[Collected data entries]
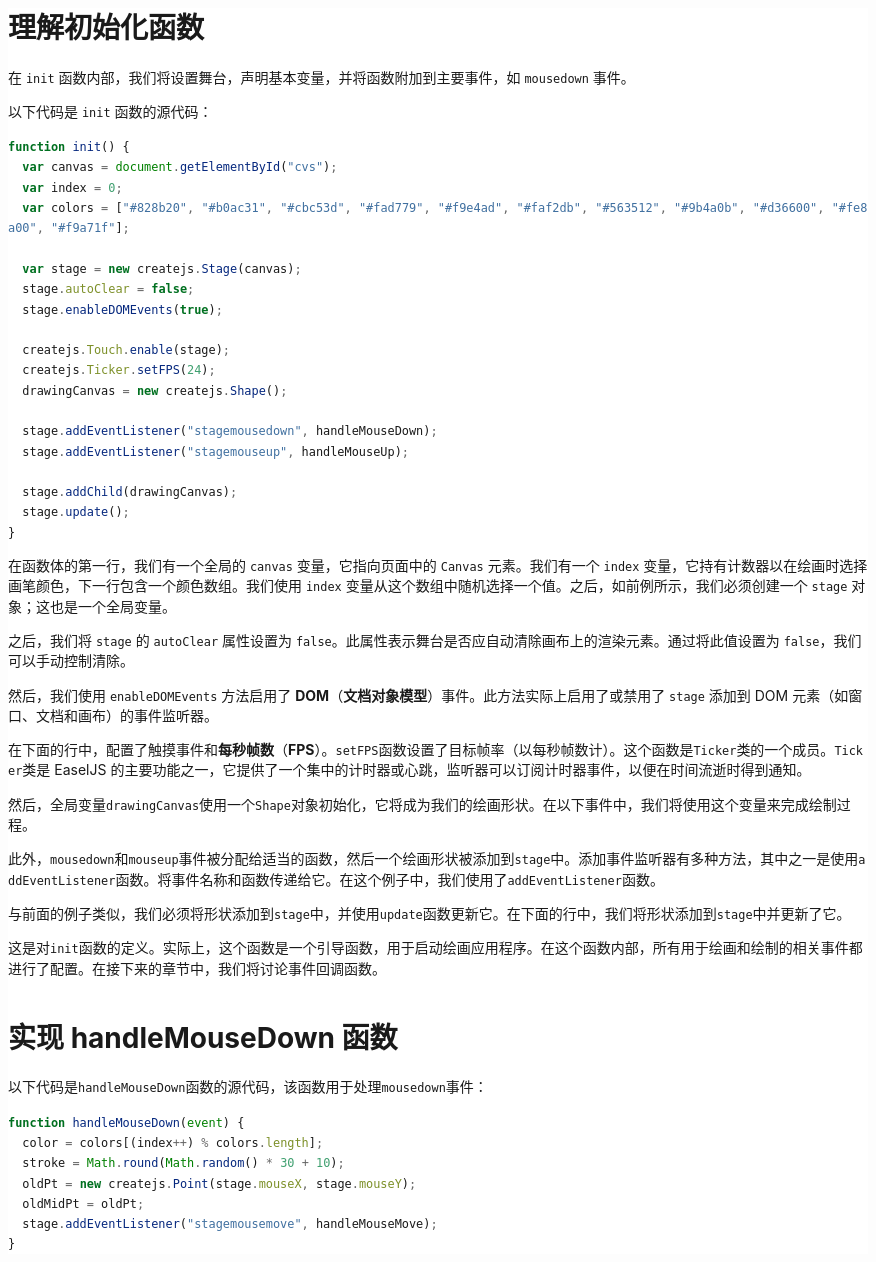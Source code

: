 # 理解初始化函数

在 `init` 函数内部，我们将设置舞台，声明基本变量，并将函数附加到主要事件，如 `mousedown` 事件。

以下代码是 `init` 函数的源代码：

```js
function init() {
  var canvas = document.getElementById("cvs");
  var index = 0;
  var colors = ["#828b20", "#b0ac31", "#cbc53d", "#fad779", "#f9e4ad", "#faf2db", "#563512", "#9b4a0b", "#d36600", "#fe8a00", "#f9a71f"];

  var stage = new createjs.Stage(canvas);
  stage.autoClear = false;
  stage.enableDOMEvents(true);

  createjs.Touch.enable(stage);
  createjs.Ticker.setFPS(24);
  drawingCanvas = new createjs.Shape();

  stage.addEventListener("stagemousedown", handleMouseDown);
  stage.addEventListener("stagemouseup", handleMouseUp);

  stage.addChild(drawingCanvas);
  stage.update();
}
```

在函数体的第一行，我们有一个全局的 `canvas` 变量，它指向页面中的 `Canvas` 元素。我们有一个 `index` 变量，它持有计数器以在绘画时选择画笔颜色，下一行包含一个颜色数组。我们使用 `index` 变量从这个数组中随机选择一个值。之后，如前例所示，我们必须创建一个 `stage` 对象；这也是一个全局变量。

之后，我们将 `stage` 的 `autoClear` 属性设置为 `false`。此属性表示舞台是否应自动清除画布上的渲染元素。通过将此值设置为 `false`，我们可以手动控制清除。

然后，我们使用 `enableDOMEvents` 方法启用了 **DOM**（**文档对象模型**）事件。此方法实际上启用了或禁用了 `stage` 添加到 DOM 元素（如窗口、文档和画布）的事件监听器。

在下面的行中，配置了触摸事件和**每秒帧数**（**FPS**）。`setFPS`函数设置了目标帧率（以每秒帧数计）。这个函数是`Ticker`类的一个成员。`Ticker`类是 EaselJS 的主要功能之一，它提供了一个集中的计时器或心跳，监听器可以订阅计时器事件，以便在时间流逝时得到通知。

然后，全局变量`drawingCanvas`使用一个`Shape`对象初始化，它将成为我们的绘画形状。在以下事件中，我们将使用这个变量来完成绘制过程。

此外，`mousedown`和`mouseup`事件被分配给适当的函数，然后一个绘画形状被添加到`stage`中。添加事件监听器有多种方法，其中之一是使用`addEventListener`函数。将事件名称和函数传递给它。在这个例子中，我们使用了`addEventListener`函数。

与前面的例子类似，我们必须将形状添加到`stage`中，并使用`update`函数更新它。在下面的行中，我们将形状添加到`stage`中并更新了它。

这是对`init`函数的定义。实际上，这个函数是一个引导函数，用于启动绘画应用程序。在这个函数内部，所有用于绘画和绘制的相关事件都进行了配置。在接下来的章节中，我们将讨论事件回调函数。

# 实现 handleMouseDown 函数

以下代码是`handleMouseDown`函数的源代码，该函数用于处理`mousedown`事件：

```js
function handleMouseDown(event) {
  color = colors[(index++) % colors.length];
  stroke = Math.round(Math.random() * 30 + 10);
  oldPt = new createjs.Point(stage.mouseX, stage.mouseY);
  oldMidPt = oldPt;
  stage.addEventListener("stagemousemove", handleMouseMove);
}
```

*What you need to do*: Every record above should reappear exactly, with the pictures gone.

*Solution for this problem*:
Source code

: # 理解初始化函数

在 `init` 函数内部，我们将设置舞台，声明基本变量，并将函数附加到主要事件，如 `mousedown` 事件。

以下代码是 `init` 函数的源代码：

```js
function init() {
  var canvas = document.getElementById("cvs");
  var index = 0;
  var colors = ["#828b20", "#b0ac31", "#cbc53d", "#fad779", "#f9e4ad", "#faf2db", "#563512", "#9b4a0b", "#d36600", "#fe8a00", "#f9a71f"];

  var stage = new createjs.Stage(canvas);
  stage.autoClear = false;
  stage.enableDOMEvents(true);

  createjs.Touch.enable(stage);
  createjs.Ticker.setFPS(24);
  drawingCanvas = new createjs.Shape();

  stage.addEventListener("stagemousedown", handleMouseDown);
  stage.addEventListener("stagemouseup", handleMouseUp);

  stage.addChild(drawingCanvas);
  stage.update();
}
```

在函数体的第一行，我们有一个全局的 `canvas` 变量，它指向页面中的 `Canvas` 元素。我们有一个 `index` 变量，它持有计数器以在绘画时选择画笔颜色，下一行包含一个颜色数组。我们使用 `index` 变量从这个数组中随机选择一个值。之后，如前例所示，我们必须创建一个 `stage` 对象；这也是一个全局变量。

之后，我们将 `stage` 的 `autoClear` 属性设置为 `false`。此属性表示舞台是否应自动清除画布上的渲染元素。通过将此值设置为 `false`，我们可以手动控制清除。

然后，我们使用 `enableDOMEvents` 方法启用了 **DOM**（**文档对象模型**）事件。此方法实际上启用了或禁用了 `stage` 添加到 DOM 元素（如窗口、文档和画布）的事件监听器。

在下面的行中，配置了触摸事件和**每秒帧数**（**FPS**）。`setFPS`函数设置了目标帧率（以每秒帧数计）。这个函数是`Ticker`类的一个成员。`Ticker`类是 EaselJS 的主要功能之一，它提供了一个集中的计时器或心跳，监听器可以订阅计时器事件，以便在时间流逝时得到通知。

然后，全局变量`drawingCanvas`使用一个`Shape`对象初始化，它将成为我们的绘画形状。在以下事件中，我们将使用这个变量来完成绘制过程。

此外，`mousedown`和`mouseup`事件被分配给适当的函数，然后一个绘画形状被添加到`stage`中。添加事件监听器有多种方法，其中之一是使用`addEventListener`函数。将事件名称和函数传递给它。在这个例子中，我们使用了`addEventListener`函数。

与前面的例子类似，我们必须将形状添加到`stage`中，并使用`update`函数更新它。在下面的行中，我们将形状添加到`stage`中并更新了它。

这是对`init`函数的定义。实际上，这个函数是一个引导函数，用于启动绘画应用程序。在这个函数内部，所有用于绘画和绘制的相关事件都进行了配置。在接下来的章节中，我们将讨论事件回调函数。

# 实现 handleMouseDown 函数

以下代码是`handleMouseDown`函数的源代码，该函数用于处理`mousedown`事件：

```js
function handleMouseDown(event) {
  color = colors[(index++) % colors.length];
  stroke = Math.round(Math.random() * 30 + 10);
  oldPt = new createjs.Point(stage.mouseX, stage.mouseY);
  oldMidPt = oldPt;
  stage.addEventListener("stagemousemove", handleMouseMove);
}
```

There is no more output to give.